Exercise directions: Give the entries below again, word for word, and leave out the images.
= Beginning of Section =
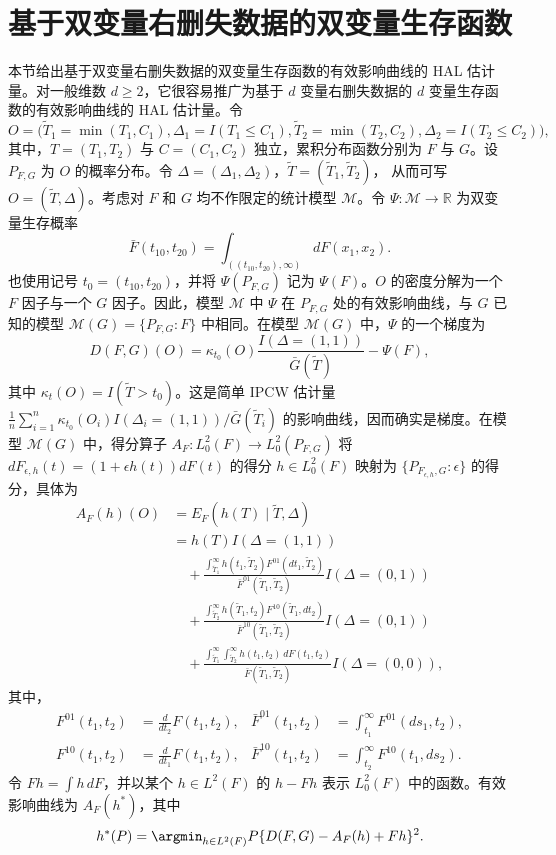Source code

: \section{基于双变量右删失数据的双变量生存函数}

本节给出基于双变量右删失数据的双变量生存函数的有效影响曲线的 HAL 估计量。对一般维数 $d\geq2$，它很容易推广为基于 $d$ 变量右删失数据的 $d$ 变量生存函数的有效影响曲线的 HAL 估计量。令
\[
 O=\bigl(\widetilde T_1=\min(T_1,C_1),\Delta_1=I(T_1\leq C_1),
 \widetilde T_2=\min(T_2,C_2),\Delta_2=I(T_2\leq C_2)\bigr),
\]
其中，$T=(T_1,T_2)$ 与 $C=(C_1,C_2)$ 独立，累积分布函数分别为 $F$ 与 $G$。设 $P_{F,G}$ 为 $O$ 的概率分布。令
$\Delta=(\Delta_1,\Delta_2)$，$\widetilde T=(\widetilde T_1,\widetilde T_2)$，
从而可写 $O=(\widetilde T,\Delta)$。考虑对 $F$ 和 $G$ 均不作限定的统计模型 $\mathcal M$。令 $\Psi:\mathcal M\to\mathbb R$ 为双变量生存概率
\[
 \bar F(t_{10},t_{20})=\int_{((t_{10},t_{20}),\infty)}dF(x_1,x_2).
\]
也使用记号 $t_0=(t_{10},t_{20})$，并将 $\Psi(P_{F,G})$ 记为 $\Psi(F)$。$O$ 的密度分解为一个 $F$ 因子与一个 $G$ 因子。因此，模型 $\mathcal M$ 中 $\Psi$ 在 $P_{F,G}$ 处的有效影响曲线，与 $G$ 已知的模型 $\mathcal M(G)=\{P_{F,G}:F\}$ 中相同。在模型 $\mathcal M(G)$ 中，$\Psi$ 的一个梯度为
\[
 D(F,G)(O)=\kappa_{t_0}(O)\frac{I(\Delta=(1,1))}{\bar G(\widetilde T)}
 -\Psi(F),
\]
其中 $\kappa_t(O)=I(\widetilde T>t_0)$。这是简单 IPCW 估计量
$\frac1n\sum_{i=1}^n\kappa_{t_0}(O_i)I(\Delta_i=(1,1))/\bar G(\widetilde T_i)$
的影响曲线，因而确实是梯度。在模型 $\mathcal M(G)$ 中，得分算子
$A_F:L_0^2(F)\to L_0^2(P_{F,G})$
将 $dF_{\epsilon,h}(t)=(1+\epsilon h(t))dF(t)$ 的得分
$h\in L_0^2(F)$ 映射为 $\{P_{F_{\epsilon,h},G}:\epsilon\}$ 的得分，具体为
\[
 \begin{aligned}
 A_F(h)(O)&=E_F(h(T)\mid\widetilde T,\Delta)\\
 &=h(T)I(\Delta=(1,1))\\
 &\quad+\frac{\int_{\widetilde T_1}^{\infty}
 h(t_1,\widetilde T_2)F^{01}(dt_1,\widetilde T_2)}
 {\bar F^{01}(\widetilde T_1,\widetilde T_2)}I(\Delta=(0,1))\\
 &\quad+\frac{\int_{\widetilde T_2}^{\infty}
 h(\widetilde T_1,t_2)F^{10}(\widetilde T_1,dt_2)}
 {\bar F^{10}(\widetilde T_1,\widetilde T_2)}I(\Delta=(0,1))\\
 &\quad+\frac{\int_{\widetilde T_1}^{\infty}\int_{\widetilde T_2}^{\infty}
 h(t_1,t_2)\,dF(t_1,t_2)}
 {\bar F(\widetilde T_1,\widetilde T_2)}I(\Delta=(0,0)),
 \end{aligned}
\]
其中，
\[
 \begin{aligned}
 F^{01}(t_1,t_2)&=\frac{d}{dt_2}F(t_1,t_2),&
 \bar F^{01}(t_1,t_2)&=\int_{t_1}^{\infty}F^{01}(ds_1,t_2),\\
 F^{10}(t_1,t_2)&=\frac{d}{dt_1}F(t_1,t_2),&
 \bar F^{10}(t_1,t_2)&=\int_{t_2}^{\infty}F^{10}(t_1,ds_2).
 \end{aligned}
\]
令 $Fh=\int h\,dF$，并以某个 $h\in L^2(F)$ 的 $h-Fh$ 表示 $L_0^2(F)$ 中的函数。有效影响曲线为 $A_F(h^*)$，其中
\[
 h^*(P)=\argmin_{h\in L^2(F)}P\{D(F,G)-A_F(h)+Fh\}^2.
\]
= End of Section =
Written reply:
Source code

: \section{基于双变量右删失数据的双变量生存函数}

本节给出基于双变量右删失数据的双变量生存函数的有效影响曲线的 HAL 估计量。对一般维数 $d\geq2$，它很容易推广为基于 $d$ 变量右删失数据的 $d$ 变量生存函数的有效影响曲线的 HAL 估计量。令
\[
 O=\bigl(\widetilde T_1=\min(T_1,C_1),\Delta_1=I(T_1\leq C_1),
 \widetilde T_2=\min(T_2,C_2),\Delta_2=I(T_2\leq C_2)\bigr),
\]
其中，$T=(T_1,T_2)$ 与 $C=(C_1,C_2)$ 独立，累积分布函数分别为 $F$ 与 $G$。设 $P_{F,G}$ 为 $O$ 的概率分布。令
$\Delta=(\Delta_1,\Delta_2)$，$\widetilde T=(\widetilde T_1,\widetilde T_2)$，
从而可写 $O=(\widetilde T,\Delta)$。考虑对 $F$ 和 $G$ 均不作限定的统计模型 $\mathcal M$。令 $\Psi:\mathcal M\to\mathbb R$ 为双变量生存概率
\[
 \bar F(t_{10},t_{20})=\int_{((t_{10},t_{20}),\infty)}dF(x_1,x_2).
\]
也使用记号 $t_0=(t_{10},t_{20})$，并将 $\Psi(P_{F,G})$ 记为 $\Psi(F)$。$O$ 的密度分解为一个 $F$ 因子与一个 $G$ 因子。因此，模型 $\mathcal M$ 中 $\Psi$ 在 $P_{F,G}$ 处的有效影响曲线，与 $G$ 已知的模型 $\mathcal M(G)=\{P_{F,G}:F\}$ 中相同。在模型 $\mathcal M(G)$ 中，$\Psi$ 的一个梯度为
\[
 D(F,G)(O)=\kappa_{t_0}(O)\frac{I(\Delta=(1,1))}{\bar G(\widetilde T)}
 -\Psi(F),
\]
其中 $\kappa_t(O)=I(\widetilde T>t_0)$。这是简单 IPCW 估计量
$\frac1n\sum_{i=1}^n\kappa_{t_0}(O_i)I(\Delta_i=(1,1))/\bar G(\widetilde T_i)$
的影响曲线，因而确实是梯度。在模型 $\mathcal M(G)$ 中，得分算子
$A_F:L_0^2(F)\to L_0^2(P_{F,G})$
将 $dF_{\epsilon,h}(t)=(1+\epsilon h(t))dF(t)$ 的得分
$h\in L_0^2(F)$ 映射为 $\{P_{F_{\epsilon,h},G}:\epsilon\}$ 的得分，具体为
\[
 \begin{aligned}
 A_F(h)(O)&=E_F(h(T)\mid\widetilde T,\Delta)\\
 &=h(T)I(\Delta=(1,1))\\
 &\quad+\frac{\int_{\widetilde T_1}^{\infty}
 h(t_1,\widetilde T_2)F^{01}(dt_1,\widetilde T_2)}
 {\bar F^{01}(\widetilde T_1,\widetilde T_2)}I(\Delta=(0,1))\\
 &\quad+\frac{\int_{\widetilde T_2}^{\infty}
 h(\widetilde T_1,t_2)F^{10}(\widetilde T_1,dt_2)}
 {\bar F^{10}(\widetilde T_1,\widetilde T_2)}I(\Delta=(0,1))\\
 &\quad+\frac{\int_{\widetilde T_1}^{\infty}\int_{\widetilde T_2}^{\infty}
 h(t_1,t_2)\,dF(t_1,t_2)}
 {\bar F(\widetilde T_1,\widetilde T_2)}I(\Delta=(0,0)),
 \end{aligned}
\]
其中，
\[
 \begin{aligned}
 F^{01}(t_1,t_2)&=\frac{d}{dt_2}F(t_1,t_2),&
 \bar F^{01}(t_1,t_2)&=\int_{t_1}^{\infty}F^{01}(ds_1,t_2),\\
 F^{10}(t_1,t_2)&=\frac{d}{dt_1}F(t_1,t_2),&
 \bar F^{10}(t_1,t_2)&=\int_{t_2}^{\infty}F^{10}(t_1,ds_2).
 \end{aligned}
\]
令 $Fh=\int h\,dF$，并以某个 $h\in L^2(F)$ 的 $h-Fh$ 表示 $L_0^2(F)$ 中的函数。有效影响曲线为 $A_F(h^*)$，其中
\[
 h^*(P)=\argmin_{h\in L^2(F)}P\{D(F,G)-A_F(h)+Fh\}^2.
\]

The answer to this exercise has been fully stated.